§ **The data**:
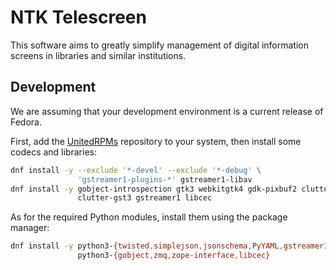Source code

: # NTK Telescreen

This software aims to greatly simplify management of digital information screens in libraries and similar institutions.


## Development

We are assuming that your development environment is a current release of Fedora.

First, add the [UnitedRPMs](https://github.com/UnitedRPMs/unitedrpms.github.io) repository to your system, then install some codecs and libraries:

```bash
dnf install -y --exclude '*-devel' --exclude '*-debug' \
               'gstreamer1-plugins-*' gstreamer1-libav
dnf install -y gobject-introspection gtk3 webkitgtk4 gdk-pixbuf2 clutter \
               clutter-gst3 gstreamer1 libcec
```

As for the required Python modules, install them using the package manager:

```bash
dnf install -y python3-{twisted,simplejson,jsonschema,PyYAML,gstreamer1} \
               python3-{gobject,zmq,zope-interface,libcec}
```
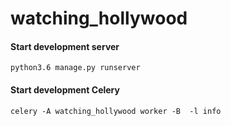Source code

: # watching_hollywood

#### Start development server
```
python3.6 manage.py runserver
```

#### Start development Celery
```
celery -A watching_hollywood worker -B  -l info
```
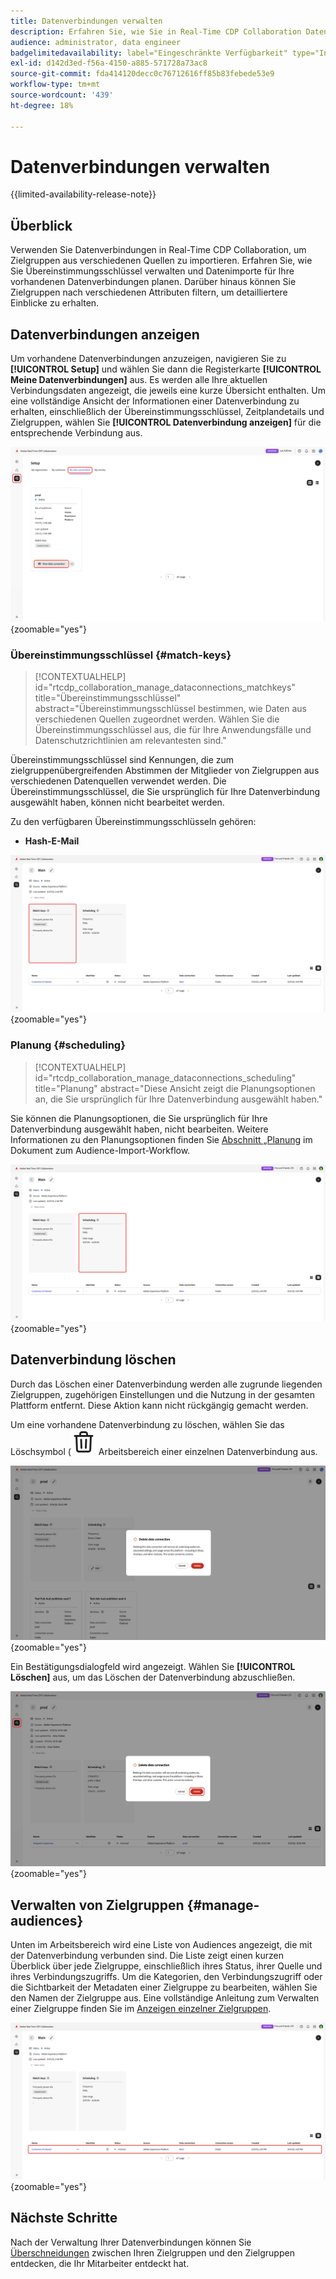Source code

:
 ```yaml
---
title: Datenverbindungen verwalten
description: Erfahren Sie, wie Sie in Real-Time CDP Collaboration Datenverbindungen verwalten, einschließlich Übereinstimmungsschlüsseln, Planung, Anwendungsfällen und Zielgruppenfilterung
audience: administrator, data engineer
badgelimitedavailability: label="Eingeschränkte Verfügbarkeit" type="Informative" url="https://helpx.adobe.com/de/legal/product-descriptions/real-time-customer-data-platform-collaboration.html newtab=true"
exl-id: d142d3ed-f56a-4150-a885-571728a73ac8
source-git-commit: fda414120decc0c76712616ff85b83febede53e9
workflow-type: tm+mt
source-wordcount: '439'
ht-degree: 18%

---
```


# Datenverbindungen verwalten

{{limited-availability-release-note}}

## Überblick

Verwenden Sie Datenverbindungen in Real-Time CDP Collaboration, um Zielgruppen aus verschiedenen Quellen zu importieren. Erfahren Sie, wie Sie Übereinstimmungsschlüssel verwalten und Datenimporte für Ihre vorhandenen Datenverbindungen planen. Darüber hinaus können Sie Zielgruppen nach verschiedenen Attributen filtern, um detailliertere Einblicke zu erhalten.

## Datenverbindungen anzeigen

Um vorhandene Datenverbindungen anzuzeigen, navigieren Sie zu **[!UICONTROL Setup]** und wählen Sie dann die Registerkarte **[!UICONTROL Meine Datenverbindungen]** aus. Es werden alle Ihre aktuellen Verbindungsdaten angezeigt, die jeweils eine kurze Übersicht enthalten. Um eine vollständige Ansicht der Informationen einer Datenverbindung zu erhalten, einschließlich der Übereinstimmungsschlüssel, Zeitplandetails und Zielgruppen, wählen Sie **[!UICONTROL Datenverbindung anzeigen]** für die entsprechende Verbindung aus.

![Arbeitsbereich einrichten, auf dem die Registerkarte „Meine Datenverbindungen“ angezeigt und hervorgehoben wird.](/help/assets/setup/manage-data-connection/my-data-connections.png){zoomable="yes"}

### Übereinstimmungsschlüssel {#match-keys}

>[!CONTEXTUALHELP]
>id="rtcdp_collaboration_manage_dataconnections_matchkeys"
>title="Übereinstimmungsschlüssel"
>abstract="Übereinstimmungsschlüssel bestimmen, wie Daten aus verschiedenen Quellen zugeordnet werden. Wählen Sie die Übereinstimmungsschlüssel aus, die für Ihre Anwendungsfälle und Datenschutzrichtlinien am relevantesten sind."

Übereinstimmungsschlüssel sind Kennungen, die zum zielgruppenübergreifenden Abstimmen der Mitglieder von Zielgruppen aus verschiedenen Datenquellen verwendet werden. Die Übereinstimmungsschlüssel, die Sie ursprünglich für Ihre Datenverbindung ausgewählt haben, können nicht bearbeitet werden.

Zu den verfügbaren Übereinstimmungsschlüsseln gehören:

- **Hash-E-Mail**

![Ein Arbeitsbereich für Datenverbindungen mit hervorgehobenem Abschnitt „Übereinstimmungsschlüssel“.](/help/assets/setup/manage-data-connection/view-data-connection-match-keys.png){zoomable="yes"}

### Planung {#scheduling}

>[!CONTEXTUALHELP]
>id="rtcdp_collaboration_manage_dataconnections_scheduling"
>title="Planung"
>abstract="Diese Ansicht zeigt die Planungsoptionen an, die Sie ursprünglich für Ihre Datenverbindung ausgewählt haben."

Sie können die Planungsoptionen, die Sie ursprünglich für Ihre Datenverbindung ausgewählt haben, nicht bearbeiten. Weitere Informationen zu den Planungsoptionen finden Sie [ Abschnitt „Planung](/help/guide/setup/onboard-audiences.md#schedule) im Dokument zum Audience-Import-Workflow.

![Ein Arbeitsbereich für Datenverbindungen mit hervorgehobenem Abschnitt „Planung“.](/help/assets/setup/manage-data-connection/view-data-connection-scheduling.png){zoomable="yes"}

## Datenverbindung löschen

Durch das Löschen einer Datenverbindung werden alle zugrunde liegenden Zielgruppen, zugehörigen Einstellungen und die Nutzung in der gesamten Plattform entfernt. Diese Aktion kann nicht rückgängig gemacht werden.

Um eine vorhandene Datenverbindung zu löschen, wählen Sie das Löschsymbol (![Löschsymbol) ](/help/assets/common/delete.svg) Arbeitsbereich einer einzelnen Datenverbindung aus.

![Ein Arbeitsbereich für Datenverbindungen mit hervorgehobener Löschoption.](/help/assets/setup/manage-data-connection/delete-data-connection.png){zoomable="yes"}

Ein Bestätigungsdialogfeld wird angezeigt. Wählen Sie **[!UICONTROL Löschen]** aus, um das Löschen der Datenverbindung abzuschließen.

![Das Dialogfeld „Datenverbindung löschen“ mit hervorgehobener Option „Löschen“.](/help/assets/setup/manage-data-connection/delete-data-connection-confirm.png){zoomable="yes"}

## Verwalten von Zielgruppen {#manage-audiences}

Unten im Arbeitsbereich wird eine Liste von Audiences angezeigt, die mit der Datenverbindung verbunden sind. Die Liste zeigt einen kurzen Überblick über jede Zielgruppe, einschließlich ihres Status, ihrer Quelle und ihres Verbindungszugriffs. Um die Kategorien, den Verbindungszugriff oder die Sichtbarkeit der Metadaten einer Zielgruppe zu bearbeiten, wählen Sie den Namen der Zielgruppe aus. Eine vollständige Anleitung zum Verwalten einer Zielgruppe finden Sie im [Anzeigen einzelner Zielgruppen](./onboard-audiences.md#view-individual-audiences).

![Ein Arbeitsbereich für Datenverbindungen mit hervorgehobenen Zielgruppen.](/help/assets/setup/manage-data-connection/view-data-connection-manage-audiences.png){zoomable="yes"}

## Nächste Schritte

Nach der Verwaltung Ihrer Datenverbindungen können Sie [Überschneidungen](/help/guide/collaborate/discover.md) zwischen Ihren Zielgruppen und den Zielgruppen entdecken, die Ihr Mitarbeiter entdeckt hat.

§ **Task objective**: The expected result is every line above containing the string "Überblick".

§ **Answer space**:
## Überblick
Unten im Arbeitsbereich wird eine Liste von Audiences angezeigt, die mit der Datenverbindung verbunden sind. Die Liste zeigt einen kurzen Überblick über jede Zielgruppe, einschließlich ihres Status, ihrer Quelle und ihres Verbindungszugriffs. Um die Kategorien, den Verbindungszugriff oder die Sichtbarkeit der Metadaten einer Zielgruppe zu bearbeiten, wählen Sie den Namen der Zielgruppe aus. Eine vollständige Anleitung zum Verwalten einer Zielgruppe finden Sie im [Anzeigen einzelner Zielgruppen](./onboard-audiences.md#view-individual-audiences).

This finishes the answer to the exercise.